HIV and AIDS
Envisioning an AIDS-free generation where all children and their families are protected from HIV infection.
In the global effort to end HIV and AIDS, children and adolescents continue to fall behind. New cases of infection still occur at birth, during breastfeeding and in adolescence; and not enough children and adolescents living with HIV have access to testing and life-saving treatment. As a result, hundreds die every day.
“While there has been promising progress in the HIV response, children continue to be affected by the epidemic”
Most new infections in children and adolescents occur in sub-Saharan Africa, the epicenter of HIV and AIDS. To break the cycle of new infections and deaths, children, their mothers and adolescents must be tested for HIV and linked to treatment. A top priority for UNICEF is addressing structural factors – poverty, lack of education and violence – that put people, especially adolescent girls and young women, at risk of acquiring HIV.

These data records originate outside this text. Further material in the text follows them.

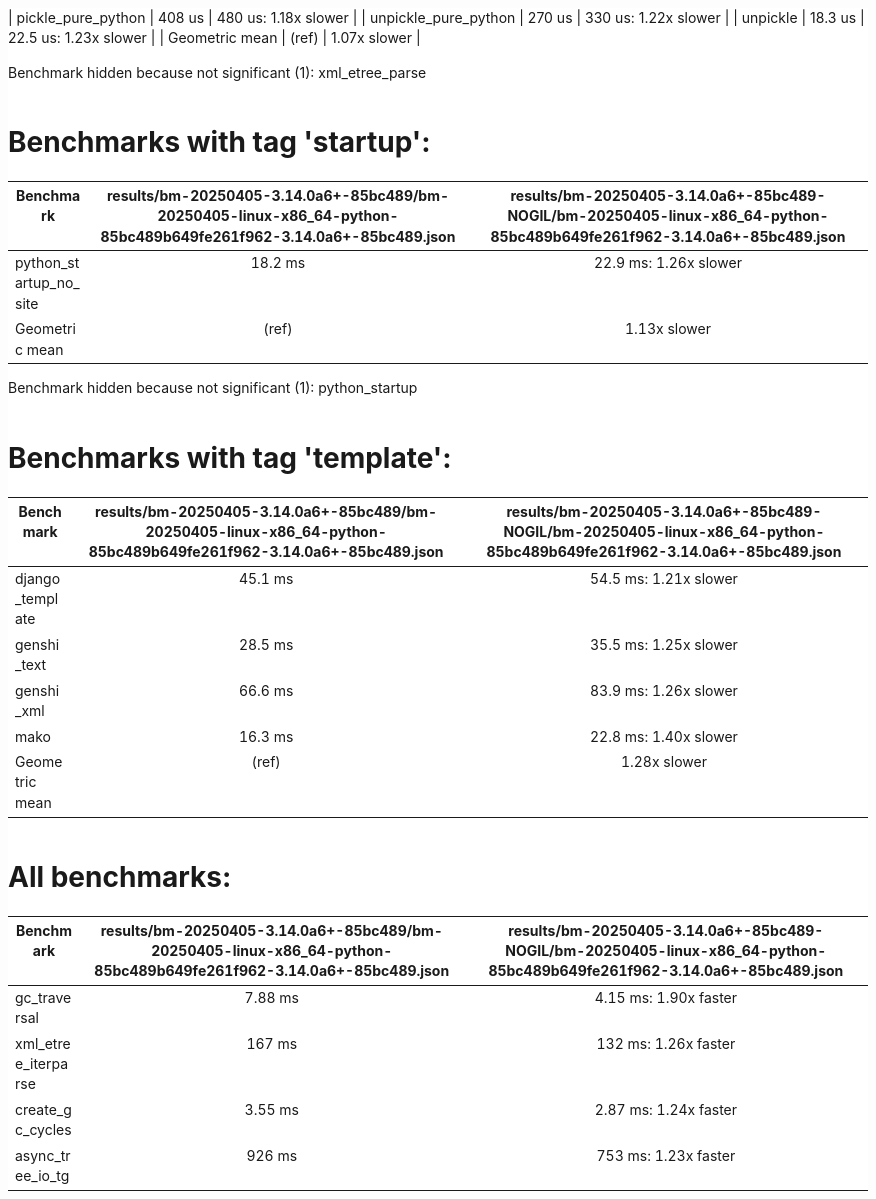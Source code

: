 | pickle_pure_python   | 408 us                                                                                                            | 480 us: 1.18x slower                                                                                                    |
| unpickle_pure_python | 270 us                                                                                                            | 330 us: 1.22x slower                                                                                                    |
| unpickle             | 18.3 us                                                                                                           | 22.5 us: 1.23x slower                                                                                                   |
| Geometric mean       | (ref)                                                                                                             | 1.07x slower                                                                                                            |

Benchmark hidden because not significant (1): xml_etree_parse

Benchmarks with tag 'startup':
==============================

| Benchmark              | results/bm-20250405-3.14.0a6+-85bc489/bm-20250405-linux-x86_64-python-85bc489b649fe261f962-3.14.0a6+-85bc489.json | results/bm-20250405-3.14.0a6+-85bc489-NOGIL/bm-20250405-linux-x86_64-python-85bc489b649fe261f962-3.14.0a6+-85bc489.json |
|------------------------|:-----------------------------------------------------------------------------------------------------------------:|:-----------------------------------------------------------------------------------------------------------------------:|
| python_startup_no_site | 18.2 ms                                                                                                           | 22.9 ms: 1.26x slower                                                                                                   |
| Geometric mean         | (ref)                                                                                                             | 1.13x slower                                                                                                            |

Benchmark hidden because not significant (1): python_startup

Benchmarks with tag 'template':
===============================

| Benchmark       | results/bm-20250405-3.14.0a6+-85bc489/bm-20250405-linux-x86_64-python-85bc489b649fe261f962-3.14.0a6+-85bc489.json | results/bm-20250405-3.14.0a6+-85bc489-NOGIL/bm-20250405-linux-x86_64-python-85bc489b649fe261f962-3.14.0a6+-85bc489.json |
|-----------------|:-----------------------------------------------------------------------------------------------------------------:|:-----------------------------------------------------------------------------------------------------------------------:|
| django_template | 45.1 ms                                                                                                           | 54.5 ms: 1.21x slower                                                                                                   |
| genshi_text     | 28.5 ms                                                                                                           | 35.5 ms: 1.25x slower                                                                                                   |
| genshi_xml      | 66.6 ms                                                                                                           | 83.9 ms: 1.26x slower                                                                                                   |
| mako            | 16.3 ms                                                                                                           | 22.8 ms: 1.40x slower                                                                                                   |
| Geometric mean  | (ref)                                                                                                             | 1.28x slower                                                                                                            |

All benchmarks:
===============

| Benchmark                  | results/bm-20250405-3.14.0a6+-85bc489/bm-20250405-linux-x86_64-python-85bc489b649fe261f962-3.14.0a6+-85bc489.json | results/bm-20250405-3.14.0a6+-85bc489-NOGIL/bm-20250405-linux-x86_64-python-85bc489b649fe261f962-3.14.0a6+-85bc489.json |
|----------------------------|:-----------------------------------------------------------------------------------------------------------------:|:-----------------------------------------------------------------------------------------------------------------------:|
| gc_traversal               | 7.88 ms                                                                                                           | 4.15 ms: 1.90x faster                                                                                                   |
| xml_etree_iterparse        | 167 ms                                                                                                            | 132 ms: 1.26x faster                                                                                                    |
| create_gc_cycles           | 3.55 ms                                                                                                           | 2.87 ms: 1.24x faster                                                                                                   |
| async_tree_io_tg           | 926 ms                                                                                                            | 753 ms: 1.23x faster                                                                                                    |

Over 2.8 million children and adolescents were living with HIV in 2019 — nearly 9 out of 10 in sub-Saharan Africa.
While the progress in HIV response has been promising, children continue to be affected by the epidemic. These are some of the statistics around HIV infections among children and adolescents in 2019:
- 2.8 million children and adolescents are living with HIV
- Only 53 per cent of infected children and adolescents are on HIV treatment as compared to 85 per cent of pregnant women living with HIV
- 320,000 new infections were estimated among children and adolescents
- 113,000 children and adolescents died from AIDS-related causes
Read UNICEF’s latest report
Treatment and prevention for children and adolescents are the two areas of UNICEF’s work to stop HIV infections and AIDS deaths. Making sustainable gains in this work requires increased commitment, better policies and more funds at the global, regional and national levels.
Kansiime Ruth, a mother of two, ensures that both her children receive their pediatric HIV medicine at the same time at home every day. Child-friendly pellets make this task infinitely easier than capsules.
A community health mobilizer goes door by door to do HIV tests with families in Chad.
“My happiest day was at the clinic when my baby was discharged as HIV negative,” says a mother at a Point of Care clinic in Uganda.
HIV affects genders, age groups and cultures in different ways, so programmes must be targeted depending on the context. What works for adolescent girls in a rural community is different from what works in a city, or from what works for adolescent boys or people who inject drugs.
The most effective, equitable and sustainable HIV-related interventions are those in which the human rights of HIV-affected communities are seen as fundamental priorities.
“Without treatment, half the babies living with HIV will die before their second birthdays.”
UNICEF is committed to ending AIDS by 2030, in line with global targets, and to making HIV services easier to access. We work in more than 190 countries and territories with a range of partners at all levels, from grassroots organizations to governments to global partners in HIV response.
Preventing new HIV infections and improving access to testing and treatment saves lives and are the pillars of UNICEF’s HIV response. We have set ambitious targets for ending AIDS in our Strategic Plan results and Start Free Stay Free AIDS-free frameworks, in which we play a global leadership role.
UNICEF’s HIV and AIDS programme
Our programme focuses on the following three areas:
- Mother-to-child transmission: Women living with HIV must have access to services to keep them alive and stop the transmission of HIV to their babies during pregnancy, delivery or breastfeeding. Continued support, testing and retesting mothers and their babies during these times can prevent transmission.
- Paediatric treatment and care: Without treatment, half the babies living with HIV will die before their second birthdays. Early testing in infants and immediate treatment is the top priority for babies exposed to HIV. However, some lab tests can take weeks for a mother to receive the result of her baby’s HIV status. UNICEF is scaling up point-of-care diagnostics throughout sub-Saharan Africa by which infants can now be tested and started off on treatment the same day. We are also working to locate, link and retain those children who did not receive early testing or continued treatment and care.
- New HIV infections in adolescents: UNICEF promotes a combination of biomedical, behavioural and structural interventions to reduce HIV infections among adolescent girls and boys. These innovative solutions include pre-exposure prophylaxis (PrEP), HIV self-testing, HIV sensitive protection services and mobile communication to improve access to treatment and care.
An inclusive HIV response
UNICEF works with governments and global partners to leverage resources on behalf of children. At the same time, we are building partnerships with people living with and affected by HIV – especially mothers, children and adolescents.
The top five contributors to UNICEF’s HIV response are the Korean National Committee for UNICEF, Joint United Nations Programme on HIV and AIDS, SIDA-Sweden (partnership managed by the United Nations Populations Fund), Hong Kong Committee for UNICEF and the United States.
Not least of all, individual donors through national committees remain the backbone of UNICEF’s work throughout the world.